Что мы поняли благодаря практике? В литературных музеях филологи могут занимать примерно любую должность: от SMM-менеджера до хранителя коллекции или куратора выставок, правда, для кураторства нужна магистратура. Но найти себе место вполне реально, возможностей хватает.

— Какие экспонаты вам показались особенно интересными?

— Портрет Анны Ахматовой работы Зинаиды Серебряковой. Его редко выставляют, нужен особый приглушенный свет — чтобы бумага не портилась. Для меня он стал наглядным примером того, как судьбы людей переплетались в ту эпоху. Одно дело — понимать, что поэты, писатели и художники были знакомы друг с другом. Совсем другое — видеть своими глазами, как все эти люди друг друга вдохновляли. В такие моменты особенно остро понимаешь, насколько богата наша культура.

Есть там и рисунок Ахматовой руки Амедео Модильяни, но работа Серебряковой запомнилась больше.
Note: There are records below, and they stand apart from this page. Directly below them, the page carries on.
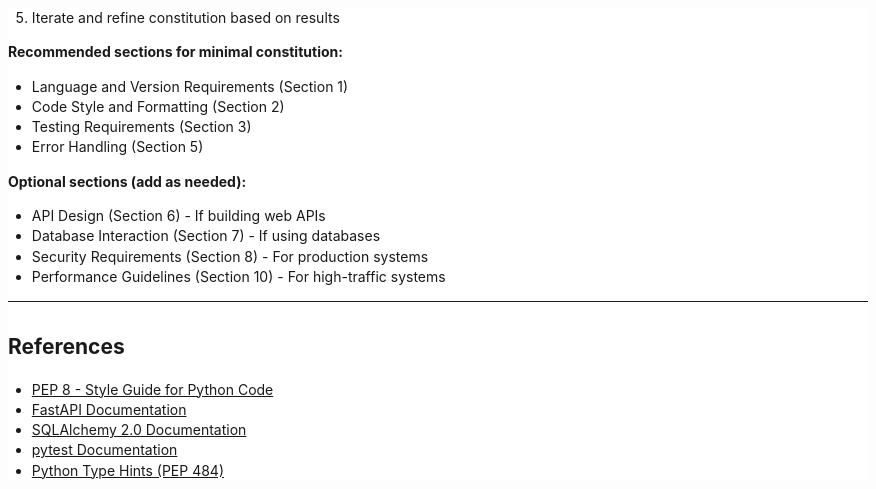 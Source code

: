 5. Iterate and refine constitution based on results

**Recommended sections for minimal constitution:**
- Language and Version Requirements (Section 1)
- Code Style and Formatting (Section 2)
- Testing Requirements (Section 3)
- Error Handling (Section 5)

**Optional sections (add as needed):**
- API Design (Section 6) - If building web APIs
- Database Interaction (Section 7) - If using databases
- Security Requirements (Section 8) - For production systems
- Performance Guidelines (Section 10) - For high-traffic systems

---

## References

- [PEP 8 - Style Guide for Python Code](https://peps.python.org/pep-0008/)
- [FastAPI Documentation](https://fastapi.tiangolo.com/)
- [SQLAlchemy 2.0 Documentation](https://docs.sqlalchemy.org/en/20/)
- [pytest Documentation](https://docs.pytest.org/)
- [Python Type Hints (PEP 484)](https://peps.python.org/pep-0484/)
Бывают какие-то вещи, которые задевают в тебе что-то личное. Так и тут. Любимая художница, любимая поэтесса — а портрет один.

Но самый любимый экспонат — берестяная книга стихов Ахматовой, которую изготовила одна осужденная в ГУЛАГе. Там еще совсем ранние стихи — полные трепета, переживаний, любви. Мне кажется, эта книжица — лучшее подтверждение тому, какой мощной бывает сила слова — даже в те самые моменты, когда всюду молчание.
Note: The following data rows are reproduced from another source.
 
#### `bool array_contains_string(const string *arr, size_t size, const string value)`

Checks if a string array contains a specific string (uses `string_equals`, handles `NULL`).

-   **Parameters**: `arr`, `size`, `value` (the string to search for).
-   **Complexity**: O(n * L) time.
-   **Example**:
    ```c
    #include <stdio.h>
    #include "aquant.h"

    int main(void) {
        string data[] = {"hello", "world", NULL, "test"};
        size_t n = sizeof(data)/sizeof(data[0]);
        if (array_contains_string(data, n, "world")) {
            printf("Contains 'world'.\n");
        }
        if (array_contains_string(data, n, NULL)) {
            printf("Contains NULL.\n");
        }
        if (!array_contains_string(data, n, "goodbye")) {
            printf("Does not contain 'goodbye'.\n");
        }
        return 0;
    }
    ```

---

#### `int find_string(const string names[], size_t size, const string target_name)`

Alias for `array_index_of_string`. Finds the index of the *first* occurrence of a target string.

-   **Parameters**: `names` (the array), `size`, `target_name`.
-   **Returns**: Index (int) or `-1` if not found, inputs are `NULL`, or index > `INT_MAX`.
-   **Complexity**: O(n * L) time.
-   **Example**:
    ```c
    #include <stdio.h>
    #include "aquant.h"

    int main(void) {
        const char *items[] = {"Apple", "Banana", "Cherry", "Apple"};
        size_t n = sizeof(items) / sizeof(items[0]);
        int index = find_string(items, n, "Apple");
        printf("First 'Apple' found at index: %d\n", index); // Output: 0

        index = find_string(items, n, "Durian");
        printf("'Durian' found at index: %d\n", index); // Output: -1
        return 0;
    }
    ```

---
— Что нового вы узнали об Ахматовой благодаря этой практике?

— На самом деле до практики я просто любила ее стихи, в биографию особенно не погружалась. У Ахматовой была сложная жизнь. Ее стихи долгое время не печатали, а в 1946 году поэтессу резко раскритиковали и исключили из Союза писателей. Но как бы ее ни клеймил Жданов, она все равно не забылась и заняла почетное место среди российских поэтов.

Насколько Ахматову не ценили — видно и из такой истории. В 1960-е поэтессе вручили диплом почетного доктора Оксфордского университета, а вместе с ним — и мантию. Так вот, говорят, что в этой самой мантии она ходила в лес по грибы. И вот разве так должно быть? Писала стихи, изучала Пушкина, а в оксфордском плаще только в лесу гуляла. 
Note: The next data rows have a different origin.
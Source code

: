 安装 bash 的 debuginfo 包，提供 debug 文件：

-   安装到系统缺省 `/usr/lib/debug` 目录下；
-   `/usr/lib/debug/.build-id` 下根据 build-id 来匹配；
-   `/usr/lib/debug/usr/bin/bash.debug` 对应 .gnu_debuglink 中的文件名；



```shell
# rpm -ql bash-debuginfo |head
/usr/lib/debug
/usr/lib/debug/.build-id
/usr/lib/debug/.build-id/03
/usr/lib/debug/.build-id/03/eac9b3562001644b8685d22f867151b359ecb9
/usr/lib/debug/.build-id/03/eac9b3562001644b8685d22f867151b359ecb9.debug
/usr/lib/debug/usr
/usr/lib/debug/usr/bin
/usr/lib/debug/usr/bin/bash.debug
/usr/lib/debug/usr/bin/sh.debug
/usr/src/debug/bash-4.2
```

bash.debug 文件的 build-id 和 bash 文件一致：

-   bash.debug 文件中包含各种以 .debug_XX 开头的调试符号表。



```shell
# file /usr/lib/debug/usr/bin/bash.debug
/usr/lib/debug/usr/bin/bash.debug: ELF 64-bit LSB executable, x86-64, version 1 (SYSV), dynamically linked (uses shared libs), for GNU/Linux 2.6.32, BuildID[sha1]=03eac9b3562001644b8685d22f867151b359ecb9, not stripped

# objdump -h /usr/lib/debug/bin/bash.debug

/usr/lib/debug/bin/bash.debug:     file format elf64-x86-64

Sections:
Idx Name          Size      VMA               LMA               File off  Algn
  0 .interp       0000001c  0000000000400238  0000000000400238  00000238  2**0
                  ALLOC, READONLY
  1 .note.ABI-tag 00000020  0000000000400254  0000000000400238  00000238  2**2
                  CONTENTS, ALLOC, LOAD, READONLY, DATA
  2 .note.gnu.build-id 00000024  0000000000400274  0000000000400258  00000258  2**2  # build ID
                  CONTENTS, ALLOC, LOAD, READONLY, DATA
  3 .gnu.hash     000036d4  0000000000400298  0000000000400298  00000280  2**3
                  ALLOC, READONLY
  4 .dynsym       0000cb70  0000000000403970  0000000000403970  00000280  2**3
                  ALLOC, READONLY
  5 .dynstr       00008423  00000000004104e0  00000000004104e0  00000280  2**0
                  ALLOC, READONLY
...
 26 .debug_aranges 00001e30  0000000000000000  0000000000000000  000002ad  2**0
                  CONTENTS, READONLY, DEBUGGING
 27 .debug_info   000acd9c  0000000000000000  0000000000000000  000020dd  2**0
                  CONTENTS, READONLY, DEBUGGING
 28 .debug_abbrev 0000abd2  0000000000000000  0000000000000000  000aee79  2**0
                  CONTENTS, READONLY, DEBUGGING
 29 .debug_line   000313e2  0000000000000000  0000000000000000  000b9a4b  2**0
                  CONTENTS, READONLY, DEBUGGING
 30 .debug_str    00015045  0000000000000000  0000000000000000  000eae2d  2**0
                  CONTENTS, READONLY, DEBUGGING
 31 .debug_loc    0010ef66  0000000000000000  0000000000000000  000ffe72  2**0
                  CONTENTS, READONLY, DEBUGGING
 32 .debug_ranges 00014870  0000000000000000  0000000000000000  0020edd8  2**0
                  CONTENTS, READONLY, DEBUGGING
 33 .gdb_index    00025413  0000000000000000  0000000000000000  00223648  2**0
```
— Что вас вдохновляет в биографии поэтессы?

— Вообще все. Ахматова застала невероятную смену эпох: она помнила  дореволюционный Петербург и советский Ленинград. Она сохранила силу духа и не прекратила писать стихи, несмотря на тяготы судьбы. Делала это просто для себя. Давление на нее при всем этом почти не ослабевало. Возвращаясь в квартиру и глядя на стол, поэтесса часто замечала, что бумаги ее были разложены не в том порядке. Хранить дома рукописи было небезопасно. Она просто заучивала стихи наизусть — и сжигала записи в комнате. Как при всем этом сохранить жизнестойкость? А она смогла.

— А кто еще из поэтов Серебряного века вам интересен, помимо Ахматовой?

— Осип Мандельштам: мне в целом больше нравятся акмеисты. Когда говорят о Серебряном веке, то чаще вспоминают символистов, их мистические переживания. Акмеисты, напротив, чаще говорили о каких-то повседневных и знакомых всем переживаниях. Мне это намного ближе.

Стихи Мандельштама и Ахматовой в чем-то похожи. Их часто сравнивают. И есть за что: их тональность сильно изменилась после революции 1917 года, стала более резкой. До этого — «Только детские книги читать, только детские думы лелеять». И биографии Мандельштама и Ахматовой тоже имеют сходство. Оба выбрали в чем-то мученическую судьбу — но совершенно осознанно. Их не печатали, но если Мандельштам еще делал попытки встроиться в новый порядок, Ахматова — нет.

Нравится и Николай Гумилев с его проникновенными стихами об Африке — очень красивыми, но такими далекими. Ахматова здорово выразила это ощущение в следующих строках:

Он любил три вещи на свете:

За вечерней пенье, белых павлинов

И стертые карты Америки.

Не любил, когда плачут дети,

Не любил чая с малиной

И женской истерики.

...А я была его женой.

— К чему вас подтолкнула пройденная практика?

— Собственно, я буду писать диплом об Ахматовой и Мандельштаме. Изучу представления о смене эпох в их стихотворениях. Посмотрю на переломные годы после революции и посмотрю, как перемены манифестируются в этих текстах. Разница по стилю — колоссальная.

И еще я задумалась о магистратуре. Мне хотелось бы стать музейным куратором. Всегда любила филологию на стыке с историей искусств. В музее проявить себя будет проще всего.